That was back in 1974 but the link to the past takes on more significance in the light of the music that HIFLYER make. In 1974 Punk UK had yet to happen and one listen to 'Here Comes The Sunshine' makes you wonder whether it actually ever did occur. Despite this Bristol 4-piece being predominantly teenagers (only guitarist Henry is over 20) their music has far greater affinity with the mid-70s pop/rock of Fleetwood Mac than the late-70s punk rock of The Clash.

Further listening reveals their love of Keane and Coldplay ('Left Behind' opens like 'Clocks'), Beatles chord progressions and the kind of west coast oriented light rock music that graces such TV series as The OC. On 'Carry Me' I may as well be listening to The Osmonds or The Partridge Family. Indeed Kelleher's uber-presence smacks of the same calculated grooming tactics of Mike Batt with Katie Melua, although to be fair we are advised that HIFLYER write their own songs.

Much of 'Here Comes The Sunshine' is relentlessly bright and poppy with song titles like 'Open Up Your Heart', 'Free As A Bird' and 'Light At The End Of The Tunnel'. As song-writers the band certainly has an abundance of talent although at this early stage their influences weigh heavily on their sleeves.
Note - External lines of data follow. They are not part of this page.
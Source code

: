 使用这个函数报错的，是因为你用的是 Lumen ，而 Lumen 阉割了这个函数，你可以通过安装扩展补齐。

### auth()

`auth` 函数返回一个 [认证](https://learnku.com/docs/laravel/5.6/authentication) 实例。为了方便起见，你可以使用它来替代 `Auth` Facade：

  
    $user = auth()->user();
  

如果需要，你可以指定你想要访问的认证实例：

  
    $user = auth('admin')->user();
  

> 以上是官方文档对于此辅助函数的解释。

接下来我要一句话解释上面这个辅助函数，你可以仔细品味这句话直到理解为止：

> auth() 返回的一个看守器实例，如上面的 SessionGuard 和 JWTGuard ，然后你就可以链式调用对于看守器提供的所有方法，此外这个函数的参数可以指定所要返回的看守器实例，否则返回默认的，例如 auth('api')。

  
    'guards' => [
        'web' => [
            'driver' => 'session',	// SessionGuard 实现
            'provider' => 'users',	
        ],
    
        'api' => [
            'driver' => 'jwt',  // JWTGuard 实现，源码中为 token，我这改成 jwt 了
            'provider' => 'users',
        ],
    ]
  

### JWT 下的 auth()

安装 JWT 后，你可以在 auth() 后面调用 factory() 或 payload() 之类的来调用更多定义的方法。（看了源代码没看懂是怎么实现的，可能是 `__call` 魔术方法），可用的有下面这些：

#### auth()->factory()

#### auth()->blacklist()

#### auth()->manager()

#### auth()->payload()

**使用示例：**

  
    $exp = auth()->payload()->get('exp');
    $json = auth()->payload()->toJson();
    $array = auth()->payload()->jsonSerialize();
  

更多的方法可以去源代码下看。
The unending brightness eventually becomes cloying rather than engaging but again, in fairness, their lack of knowingness and absence of emo-like cynicism in the lyrical department is a refreshing change from the usual "I hate everything, including myself".
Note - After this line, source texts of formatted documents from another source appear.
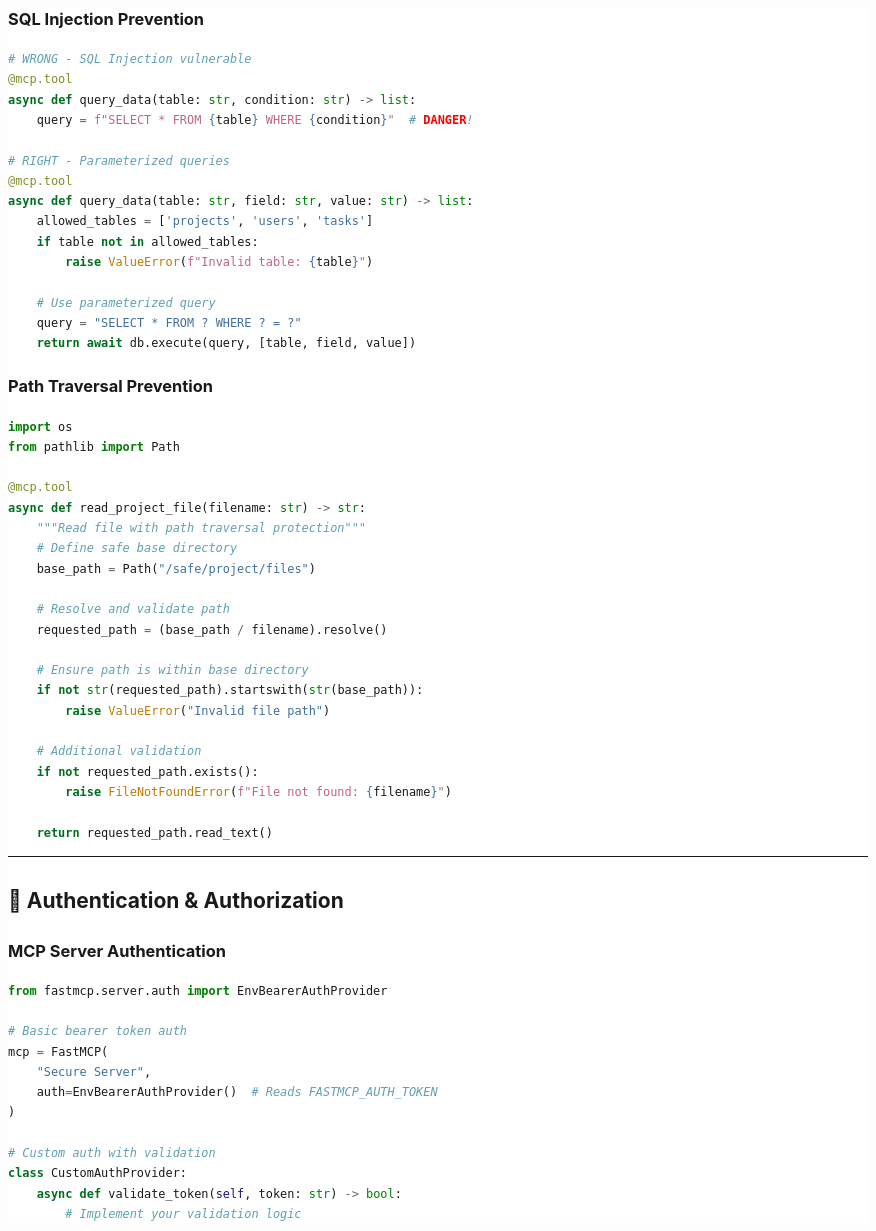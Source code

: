 
### SQL Injection Prevention
```python
# WRONG - SQL Injection vulnerable
@mcp.tool
async def query_data(table: str, condition: str) -> list:
    query = f"SELECT * FROM {table} WHERE {condition}"  # DANGER!
    
# RIGHT - Parameterized queries
@mcp.tool
async def query_data(table: str, field: str, value: str) -> list:
    allowed_tables = ['projects', 'users', 'tasks']
    if table not in allowed_tables:
        raise ValueError(f"Invalid table: {table}")
    
    # Use parameterized query
    query = "SELECT * FROM ? WHERE ? = ?"
    return await db.execute(query, [table, field, value])
```

### Path Traversal Prevention
```python
import os
from pathlib import Path

@mcp.tool
async def read_project_file(filename: str) -> str:
    """Read file with path traversal protection"""
    # Define safe base directory
    base_path = Path("/safe/project/files")
    
    # Resolve and validate path
    requested_path = (base_path / filename).resolve()
    
    # Ensure path is within base directory
    if not str(requested_path).startswith(str(base_path)):
        raise ValueError("Invalid file path")
    
    # Additional validation
    if not requested_path.exists():
        raise FileNotFoundError(f"File not found: {filename}")
    
    return requested_path.read_text()
```

---

## 🔐 Authentication & Authorization

### MCP Server Authentication
```python
from fastmcp.server.auth import EnvBearerAuthProvider

# Basic bearer token auth
mcp = FastMCP(
    "Secure Server",
    auth=EnvBearerAuthProvider()  # Reads FASTMCP_AUTH_TOKEN
)

# Custom auth with validation
class CustomAuthProvider:
    async def validate_token(self, token: str) -> bool:
        # Implement your validation logic
```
Something of an anachronism in this day and age HIFLYER may well go down in music history as the first teenage rock band to completely by-pass Radio 1 and come home to roost on Radio 2. Mind you the closing lyric of "she's my jail-bait baby …and I'm gonna go to jail" on the album's hidden track may suggest some hidden darker recesses in the soul of these relentlessly cheery pop moppets.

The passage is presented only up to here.